Montana's veterans have sacrificed for our great country. We must honor that sacrifice by taking care of them and their families. We can do better at taking care of veterans. Montana has one of the nation's highest rates of per-capita active-duty soldiers and veterans. The state's annual veteran suicide rate is nearly twice the national average. Stronger support is needed to provide veteran health services and to help military men and women transition back to civilian life.

 

Healthcare Choice and Affordability:

Rural veterans face more obstacles to accessing timely and quality care.
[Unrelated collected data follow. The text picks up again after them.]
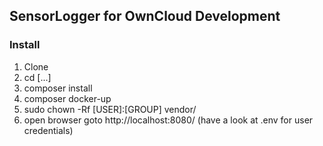 ## SensorLogger for OwnCloud Development

### Install
1. Clone
2. cd [...]
3. composer install
4. composer docker-up
5. sudo chown -Rf [USER]:[GROUP] vendor/
6. open browser goto http://localhost:8080/ (have a look at .env for user credentials)
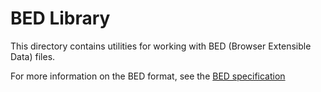 # BED Library

This directory contains utilities for working with BED (Browser Extensible Data)
files.

For more information on the BED format, see the [BED specification][spec]

[spec]: https://samtools.github.io/hts-specs/BEDv1.pdf
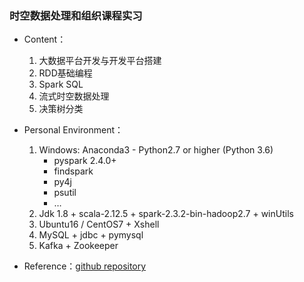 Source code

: ### 时空数据处理和组织课程实习
- Content：
    1. 大数据平台开发与开发平台搭建
    2. RDD基础编程
    3. Spark SQL
    4. 流式时空数据处理
    5. 决策树分类


- Personal Environment：
    1. Windows: Anaconda3 - Python2.7 or higher (Python 3.6)
        - pyspark 2.4.0+
        - findspark
        - py4j
        - psutil
        - …
    2. Jdk 1.8 + scala-2.12.5 + spark-2.3.2-bin-hadoop2.7 + winUtils
    3. Ubuntu16 / CentOS7 + Xshell
    4. MySQL + jdbc + pymysql
    5. Kafka + Zookeeper


- Reference：[github repository](https://github.com/uiharuayako/geoDataWork.git) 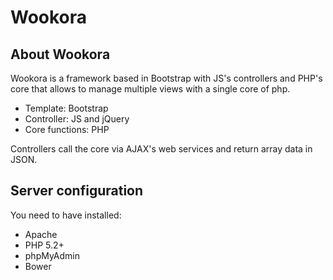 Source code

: # Wookora

About Wookora
--------
Wookora is a framework based in Bootstrap with JS's controllers and PHP's core that allows to manage multiple views with 
a single core of php.

* Template: Bootstrap
* Controller: JS and jQuery
* Core functions: PHP

Controllers call the core via AJAX's web services and return array data in JSON.

Server configuration
--------
You need to have installed:

* Apache
* PHP 5.2+
* phpMyAdmin
* Bower
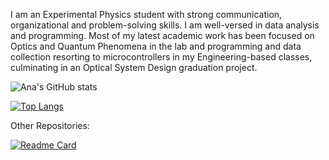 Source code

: I am an Experimental Physics student with strong communication, organizational and problem-solving skills. I am well-versed in data analysis and programming. Most of my latest academic work has been focused on Optics and Quantum Phenomena in the lab and programming and data collection resorting to microcontrollers in my Engineering-based classes, culminating in an Optical System Design graduation project.

![Ana's GitHub stats](https://github-readme-stats.vercel.app/api?username=anaismartins&count_private=true&show_icons=true&theme=merko&include_all_commits=true)

[![Top Langs](https://github-readme-stats.vercel.app/api/top-langs/?username=anaismartins)](https://github.com/anuraghazra/github-readme-stats)

Other Repositories:

[![Readme Card](https://github-readme-stats.vercel.app/api/pin/?username=slv-rhat&repo=INFOMDA1-2022)](https://github.com/anuraghazra/github-readme-stats)
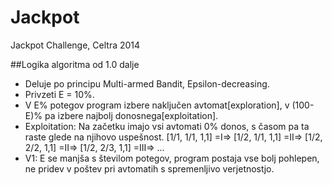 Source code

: Jackpot
=======

Jackpot Challenge, Celtra 2014

##Logika algoritma od 1.0 dalje
 - Deluje po principu Multi-armed Bandit, Epsilon-decreasing.
 - Privzeti E = 10%.
 - V E% potegov program izbere naključen avtomat[exploration], v (100-E)% pa izbere najbolj donosnega[exploitation].
 - Exploitation: Na začetku imajo vsi avtomati 0% donos, s časom pa ta raste glede na njihovo uspešnost.
   [1/1, 1/1, 1,1] =I=> [1/2, 1/1, 1,1] =II=> [1/2, 2/2, 1,1] =II=> [1/2, 2/3, 1,1] =III=> ...
 - V1: E se manjša s številom potegov, program postaja vse bolj pohlepen, ne pridev v poštev pri avtomatih s spremenljivo verjetnostjo.
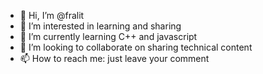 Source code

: - 👋 Hi, I’m @fralit
- 👀 I’m interested in learning and sharing
- 🌱 I’m currently learning C++ and javascript
- 💞️ I’m looking to collaborate on sharing technical content
- 📫 How to reach me: just leave your comment

<!---
fralit/fralit is a ✨ special ✨ repository because its `README.md` (this file) appears on your GitHub profile.
You can click the Preview link to take a look at your changes.
--->
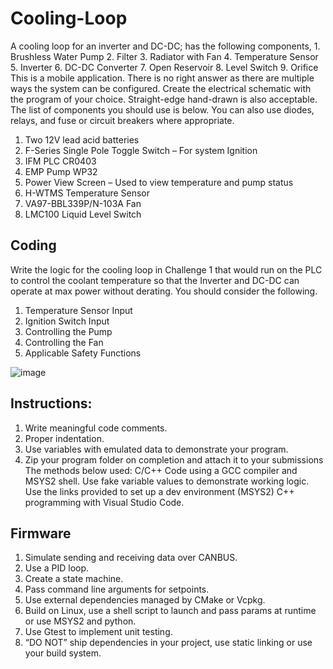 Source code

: # Cooling-Loop
A cooling loop for an inverter and DC-DC; has the following components, 1. Brushless Water Pump 2. Filter 3. Radiator with Fan 4. Temperature Sensor 5. Inverter 6. DC-DC Converter 7. Open Reservoir 8. Level Switch 9. Orifice
This is a mobile application. There is no right answer as there are multiple ways the system can be configured.
Create the electrical schematic with the program of your choice. Straight-edge hand-drawn is also acceptable.
The list of components you should use is below. You can also use diodes, relays, and fuse or circuit breakers
where appropriate.
1. Two 12V lead acid batteries
2. F-Series Single Pole Toggle Switch – For system Ignition
3. IFM PLC CR0403
4. EMP Pump WP32
5. Power View Screen – Used to view temperature and pump status
6. H-WTMS Temperature Sensor
7. VA97-BBL339P/N-103A Fan
8. LMC100 Liquid Level Switch
## Coding
Write the logic for the cooling loop in Challenge 1 that would run on the PLC to control the coolant
temperature so that the Inverter and DC-DC can operate at max power without derating. You should consider
the following.
1. Temperature Sensor Input
2. Ignition Switch Input
3. Controlling the Pump
4. Controlling the Fan
5. Applicable Safety Functions

![image](https://github.com/user-attachments/assets/f0b08e21-385b-4562-ab91-0bba623cbf3a)

## Instructions:
1. Write meaningful code comments.
2. Proper indentation.
3. Use variables with emulated data to demonstrate your program.
4. Zip your program folder on completion and attach it to your submissions
The methods below used: C/C++ Code using a GCC compiler and MSYS2 shell. Use fake variable values to demonstrate working
logic. Use the links provided to set up a dev environment (MSYS2)
C++ programming with Visual Studio Code.
## Firmware
1. Simulate sending and receiving data over CANBUS.
2. Use a PID loop.
3. Create a state machine.
4. Pass command line arguments for setpoints.
5. Use external dependencies managed by CMake or Vcpkg.
6. Build on Linux, use a shell script to launch and pass params at runtime or use MSYS2 and python.
7. Use Gtest to implement unit testing.
8. “DO NOT” ship dependencies in your project, use static linking or use your build system.
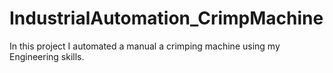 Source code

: # IndustrialAutomation_CrimpMachine
In this project I automated a manual a crimping machine using my Engineering skills.
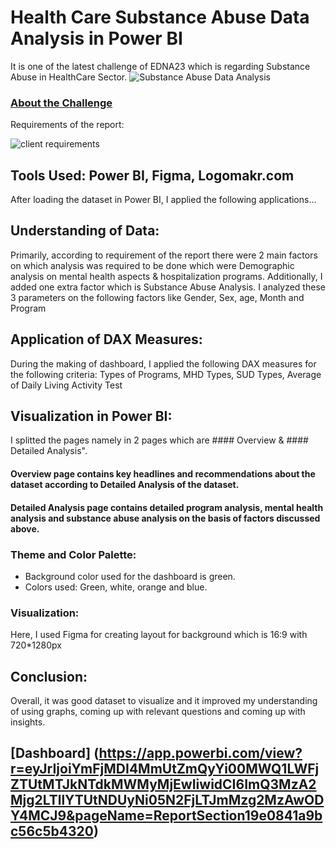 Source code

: # Health Care Substance Abuse Data Analysis in Power BI
It is one of the latest challenge of EDNA23 which is regarding Substance Abuse in HealthCare Sector.
![Substance Abuse Data Analysis](https://user-images.githubusercontent.com/72240938/192832661-9a1dd01a-a631-4cfe-9042-80111d98b55c.jpg)

### [About the Challenge](https://forum.enterprisedna.co/t/challenge-23-health-substance-abuse-report-analysis/28873)

Requirements of the report:

![client requirements](https://user-images.githubusercontent.com/72240938/192832804-cb4cff76-66f0-47a5-95e2-03914a85323b.png)

## Tools Used: Power BI, Figma, Logomakr.com

After loading the dataset in Power BI, I applied the following applications...

## Understanding of Data:
Primarily, according to requirement of the report there were 2 main factors on which analysis was required to be done which were Demographic analysis on mental
health aspects & hospitalization programs.
Additionally, I added one extra factor which is Substance Abuse Analysis.
I analyzed these 3 parameters on the following factors like Gender, Sex, age, Month and Program

## Application of DAX Measures:
During the making of dashboard, I applied the following DAX measures for the following criteria:
Types of Programs, MHD Types, SUD Types, Average of Daily Living Activity Test

## Visualization in Power BI:
I splitted the pages namely in 2 pages which are #### Overview & #### Detailed Analysis". 
#### Overview page contains key headlines and recommendations about the dataset according to Detailed Analysis of the dataset.
#### Detailed Analysis page contains detailed program analysis, mental health analysis and substance abuse analysis on the basis of factors discussed above.

### Theme and Color Palette:
* Background color used for the dashboard is green.
* Colors used: Green, white, orange and blue.

### Visualization:
Here, I used Figma for creating layout for background which is 16:9 with 720*1280px

## Conclusion:
Overall, it was good dataset to visualize and it improved my understanding of using graphs, coming up with relevant questions and coming up with insights.

## [Dashboard] (https://app.powerbi.com/view?r=eyJrIjoiYmFjMDI4MmUtZmQyYi00MWQ1LWFjZTUtMTJkNTdkMWMyMjEwIiwidCI6ImQ3MzA2Mjg2LTllYTUtNDUyNi05N2FjLTJmMzg2MzAwODY4MCJ9&pageName=ReportSection19e0841a9bc56c5b4320)









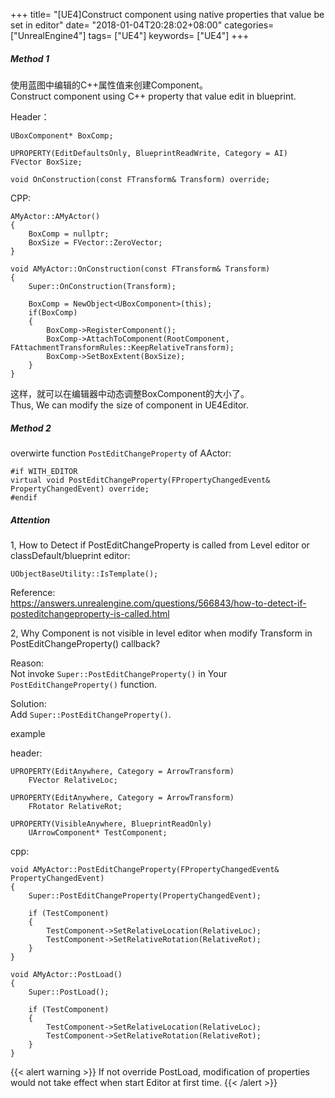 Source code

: +++
title= "[UE4]Construct component using native properties that value be set in editor"
date= "2018-01-04T20:28:02+08:00"
categories= ["UnrealEngine4"]
tags= ["UE4"]
keywords= ["UE4"]
+++

##### Method 1

使用蓝图中编辑的C++属性值来创建Component。  
Construct component using C++ property that value edit in blueprint.

Header：

    UBoxComponent* BoxComp;
    
    UPROPERTY(EditDefaultsOnly, BlueprintReadWrite, Category = AI)
    FVector BoxSize;
    
    void OnConstruction(const FTransform& Transform) override;
    
CPP:

    AMyActor::AMyActor()
    {
        BoxComp = nullptr;
        BoxSize = FVector::ZeroVector;
    }
    
    void AMyActor::OnConstruction(const FTransform& Transform)
    {
        Super::OnConstruction(Transform);
        
        BoxComp = NewObject<UBoxComponent>(this);
        if(BoxComp)
        {
            BoxComp->RegisterComponent();
            BoxComp->AttachToComponent(RootComponent, FAttachmentTransformRules::KeepRelativeTransform);
            BoxComp->SetBoxExtent(BoxSize);
        }
    }

这样，就可以在编辑器中动态调整BoxComponent的大小了。  
Thus, We can modify the size of component in UE4Editor.

##### Method 2

overwirte function `PostEditChangeProperty` of AActor:

	#if WITH_EDITOR
    virtual void PostEditChangeProperty(FPropertyChangedEvent& PropertyChangedEvent) override;
	#endif

##### Attention
    
1, How to Detect if PostEditChangeProperty is called from Level editor or classDefault/blueprint editor:
    
    UObjectBaseUtility::IsTemplate();
    
Reference:  
https://answers.unrealengine.com/questions/566843/how-to-detect-if-posteditchangeproperty-is-called.html

2, Why Component is not visible in level editor when modify Transform in PostEditChangeProperty() callback?

Reason:  
Not invoke `Super::PostEditChangeProperty()` in Your `PostEditChangeProperty()` function.

Solution:  
Add `Super::PostEditChangeProperty()`.

example

header:

    UPROPERTY(EditAnywhere, Category = ArrowTransform)
        FVector RelativeLoc;
    
	UPROPERTY(EditAnywhere, Category = ArrowTransform)
        FRotator RelativeRot;
    
    UPROPERTY(VisibleAnywhere, BlueprintReadOnly)
		UArrowComponent* TestComponent;
        
cpp:

    void AMyActor::PostEditChangeProperty(FPropertyChangedEvent& PropertyChangedEvent)
    {
        Super::PostEditChangeProperty(PropertyChangedEvent);
        
        if (TestComponent)
        {
            TestComponent->SetRelativeLocation(RelativeLoc);
            TestComponent->SetRelativeRotation(RelativeRot);
        }
    }
    
    void AMyActor::PostLoad()
    {
        Super::PostLoad();
        
        if (TestComponent)
        {
            TestComponent->SetRelativeLocation(RelativeLoc);
            TestComponent->SetRelativeRotation(RelativeRot);
        }
    }
        
{{< alert warning >}}
If not override PostLoad, modification of properties would not take effect when start Editor at first time.
{{< /alert >}} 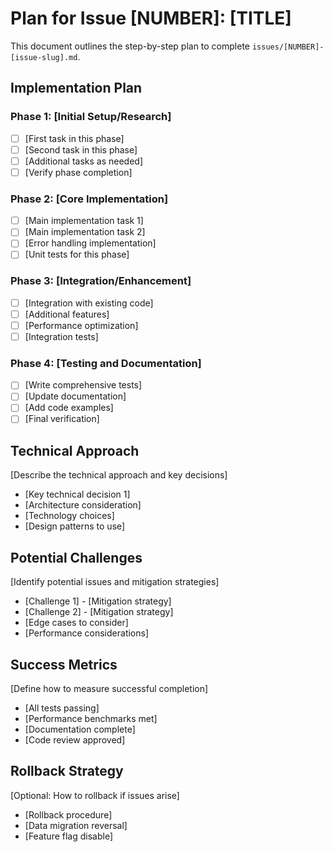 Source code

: # Plan for Issue [NUMBER]: [TITLE]

This document outlines the step-by-step plan to complete `issues/[NUMBER]-[issue-slug].md`.

## Implementation Plan

### Phase 1: [Initial Setup/Research]
- [ ] [First task in this phase]
- [ ] [Second task in this phase]
- [ ] [Additional tasks as needed]
- [ ] [Verify phase completion]

### Phase 2: [Core Implementation]
- [ ] [Main implementation task 1]
- [ ] [Main implementation task 2]
- [ ] [Error handling implementation]
- [ ] [Unit tests for this phase]

### Phase 3: [Integration/Enhancement]
- [ ] [Integration with existing code]
- [ ] [Additional features]
- [ ] [Performance optimization]
- [ ] [Integration tests]

### Phase 4: [Testing and Documentation]
- [ ] [Write comprehensive tests]
- [ ] [Update documentation]
- [ ] [Add code examples]
- [ ] [Final verification]

## Technical Approach
[Describe the technical approach and key decisions]

- [Key technical decision 1]
- [Architecture consideration]
- [Technology choices]
- [Design patterns to use]

## Potential Challenges
[Identify potential issues and mitigation strategies]

- [Challenge 1] - [Mitigation strategy]
- [Challenge 2] - [Mitigation strategy]
- [Edge cases to consider]
- [Performance considerations]

## Success Metrics
[Define how to measure successful completion]

- [All tests passing]
- [Performance benchmarks met]
- [Documentation complete]
- [Code review approved]

## Rollback Strategy
[Optional: How to rollback if issues arise]

- [Rollback procedure]
- [Data migration reversal]
- [Feature flag disable]

<!-- 
Template Usage Instructions:
1. Replace [NUMBER] with the issue number
2. Replace [TITLE] with the issue title
3. Customize phases based on the specific task
4. Ensure each phase has clear, actionable items
5. Keep tasks small and measurable
6. Consider adding time estimates if helpful
-->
The Veterans Choice Act must better serve and meet the needs of veterans in both urban and rural areas by:

  • Increasing accountability at the Veterans Administration.

  • Keeping rural hospitals open.

  • Expanding access to health care and enhance mental health services for veterans.

  • Making it easier for veterans to access telehealth and the benefits they earned.

Economic Development and Transitioning to the Workforce:

Transitioning from active duty service to civilian life is a difficult process for many veterans. Through entrepreneurship, access to higher education, and transitional programs, veterans and their families can get the help they need to successfully adapt to their new lives. Providing incentives to businesses that encourage the training and hiring of veterans ensures that the individuals who served our country have the ability to make a livelihood for themselves when they come home.

 

Big Sky 55+ Will:

  • Support and promote full and adequate funding for the Veterans Health Care Administration.

  • Oppose all efforts to privatize veterans' services.

  • Support federal and state legislation that protects and enhances veterans' health care throughout their lifetime.

  • Support national and state presumptive illness legislation that guarantees disability compensation to veterans and firefighters who develop certain diseases attributable to their time in service.

  • Support the Department of Defense's Transition Access System to fully inform service members separating from the military of benefits and resources available to them.

  • Support the expansion of mental health programs and suicide prevention.

  • Encourage veterans advocating for and accessing physical and mental health care.